**TASK TO COMPLETE**
Reproduce, exactly and in full, only the lines below from the one containing "Equilibrium and Disequilibrium" through the one containing "Ongoing internal conflicts".

**EXTRACTED DATA**

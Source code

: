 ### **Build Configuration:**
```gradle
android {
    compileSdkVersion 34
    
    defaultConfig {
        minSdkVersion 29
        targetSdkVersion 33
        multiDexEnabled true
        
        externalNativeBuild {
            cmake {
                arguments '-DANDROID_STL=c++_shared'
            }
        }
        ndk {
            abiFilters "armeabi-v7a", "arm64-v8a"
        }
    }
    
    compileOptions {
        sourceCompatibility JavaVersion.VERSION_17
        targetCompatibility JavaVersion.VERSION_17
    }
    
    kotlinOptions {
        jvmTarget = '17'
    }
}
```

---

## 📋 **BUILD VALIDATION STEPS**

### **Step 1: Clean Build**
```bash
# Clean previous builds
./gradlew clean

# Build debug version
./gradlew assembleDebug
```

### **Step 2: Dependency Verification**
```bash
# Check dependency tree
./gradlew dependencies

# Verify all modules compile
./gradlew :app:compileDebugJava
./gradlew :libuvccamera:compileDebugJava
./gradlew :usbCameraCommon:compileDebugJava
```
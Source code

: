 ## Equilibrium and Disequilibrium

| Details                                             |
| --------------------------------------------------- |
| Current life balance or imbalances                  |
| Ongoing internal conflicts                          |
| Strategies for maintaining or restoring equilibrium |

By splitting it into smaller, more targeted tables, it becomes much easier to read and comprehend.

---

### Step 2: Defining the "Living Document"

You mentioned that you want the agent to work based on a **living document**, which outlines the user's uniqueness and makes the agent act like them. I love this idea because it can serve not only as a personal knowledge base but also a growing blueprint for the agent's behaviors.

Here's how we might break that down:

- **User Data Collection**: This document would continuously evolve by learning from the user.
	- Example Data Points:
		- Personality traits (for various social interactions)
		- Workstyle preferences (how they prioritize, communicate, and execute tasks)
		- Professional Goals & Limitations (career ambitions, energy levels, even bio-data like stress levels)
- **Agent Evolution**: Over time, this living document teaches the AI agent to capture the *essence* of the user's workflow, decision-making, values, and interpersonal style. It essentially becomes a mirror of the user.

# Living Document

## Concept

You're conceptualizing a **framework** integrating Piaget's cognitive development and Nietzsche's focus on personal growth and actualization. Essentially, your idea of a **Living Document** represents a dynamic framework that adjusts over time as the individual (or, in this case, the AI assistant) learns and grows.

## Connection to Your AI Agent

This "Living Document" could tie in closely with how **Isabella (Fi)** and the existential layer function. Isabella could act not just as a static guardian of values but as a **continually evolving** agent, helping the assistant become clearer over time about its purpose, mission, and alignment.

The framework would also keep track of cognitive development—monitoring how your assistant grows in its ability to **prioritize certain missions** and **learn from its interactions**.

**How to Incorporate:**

**RESULT FOR THIS TASK**
: ## Equilibrium and Disequilibrium

| Details                                             |
| --------------------------------------------------- |
| Current life balance or imbalances                  |
| Ongoing internal conflicts                          |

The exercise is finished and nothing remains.